Please restate the listing word for word, omitting the images.

■ ■ ■

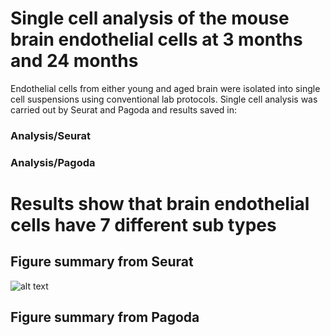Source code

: # Single cell analysis of the mouse brain endothelial cells at 3 months and 24 months

Endothelial cells from either young and aged brain were isolated into single cell suspensions using conventional lab protocols. Single cell analysis was carried out by Seurat and Pagoda and results saved in:

### Analysis/Seurat
### Analysis/Pagoda


# Results show that brain endothelial cells have 7 different sub types
## Figure summary from Seurat
![alt text](https://github.com/Emechebe/EndothelialCellTranscriptomeAnalysis/tree/master/SingleCellAnalysis/Brain/Analysis/Seurat/Seurat_Results_Old/TsnePlot_ClusterMarkers/tsneClusters.png)
## Figure summary from Pagoda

■ ■ ■

= EXERCISE OUTPUT =
Source code

: # Single cell analysis of the mouse brain endothelial cells at 3 months and 24 months

Endothelial cells from either young and aged brain were isolated into single cell suspensions using conventional lab protocols. Single cell analysis was carried out by Seurat and Pagoda and results saved in:

### Analysis/Seurat
### Analysis/Pagoda


# Results show that brain endothelial cells have 7 different sub types
## Figure summary from Seurat
![alt text](https://github.com/Emechebe/EndothelialCellTranscriptomeAnalysis/tree/master/SingleCellAnalysis/Brain/Analysis/Seurat/Seurat_Results_Old/TsnePlot_ClusterMarkers/tsneClusters.png)
## Figure summary from Pagoda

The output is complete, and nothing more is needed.